When a line in the data below includes "indicators", pick it out and copy it.
╭─ PROVIDED DATA
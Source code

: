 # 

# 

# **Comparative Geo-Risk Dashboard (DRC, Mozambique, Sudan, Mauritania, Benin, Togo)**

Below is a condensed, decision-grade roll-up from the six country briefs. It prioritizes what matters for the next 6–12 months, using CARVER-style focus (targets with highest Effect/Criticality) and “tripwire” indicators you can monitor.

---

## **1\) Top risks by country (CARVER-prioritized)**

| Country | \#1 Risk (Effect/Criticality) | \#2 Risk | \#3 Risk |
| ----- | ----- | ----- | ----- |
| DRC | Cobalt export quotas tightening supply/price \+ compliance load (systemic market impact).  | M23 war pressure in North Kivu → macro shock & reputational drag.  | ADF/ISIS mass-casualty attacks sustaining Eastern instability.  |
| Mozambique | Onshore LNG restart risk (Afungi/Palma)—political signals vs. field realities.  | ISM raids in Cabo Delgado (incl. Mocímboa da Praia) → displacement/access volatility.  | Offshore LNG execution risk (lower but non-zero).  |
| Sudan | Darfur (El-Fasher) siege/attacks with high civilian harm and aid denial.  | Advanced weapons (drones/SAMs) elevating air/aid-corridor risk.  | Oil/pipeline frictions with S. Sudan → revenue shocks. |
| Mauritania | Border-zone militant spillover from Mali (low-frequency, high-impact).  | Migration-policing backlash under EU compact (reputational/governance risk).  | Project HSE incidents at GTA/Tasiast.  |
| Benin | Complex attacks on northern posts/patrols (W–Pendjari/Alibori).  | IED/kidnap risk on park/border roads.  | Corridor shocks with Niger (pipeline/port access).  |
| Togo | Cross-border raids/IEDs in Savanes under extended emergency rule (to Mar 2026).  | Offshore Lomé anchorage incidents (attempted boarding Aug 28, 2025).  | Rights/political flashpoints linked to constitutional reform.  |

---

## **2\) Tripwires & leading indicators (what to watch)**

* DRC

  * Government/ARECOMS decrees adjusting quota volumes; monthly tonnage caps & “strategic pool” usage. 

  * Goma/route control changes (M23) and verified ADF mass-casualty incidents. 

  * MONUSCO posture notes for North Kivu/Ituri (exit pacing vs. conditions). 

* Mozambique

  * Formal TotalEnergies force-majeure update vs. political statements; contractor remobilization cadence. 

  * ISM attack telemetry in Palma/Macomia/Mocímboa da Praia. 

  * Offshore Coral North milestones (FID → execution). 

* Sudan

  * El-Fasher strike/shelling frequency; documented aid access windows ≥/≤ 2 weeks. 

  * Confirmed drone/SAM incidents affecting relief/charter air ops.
╰─
* _FINISHED EXERCISE_
Below is a condensed, decision-grade roll-up from the six country briefs. It prioritizes what matters for the next 6–12 months, using CARVER-style focus (targets with highest Effect/Criticality) and “tripwire” indicators you can monitor.
## **2\) Tripwires & leading indicators (what to watch)**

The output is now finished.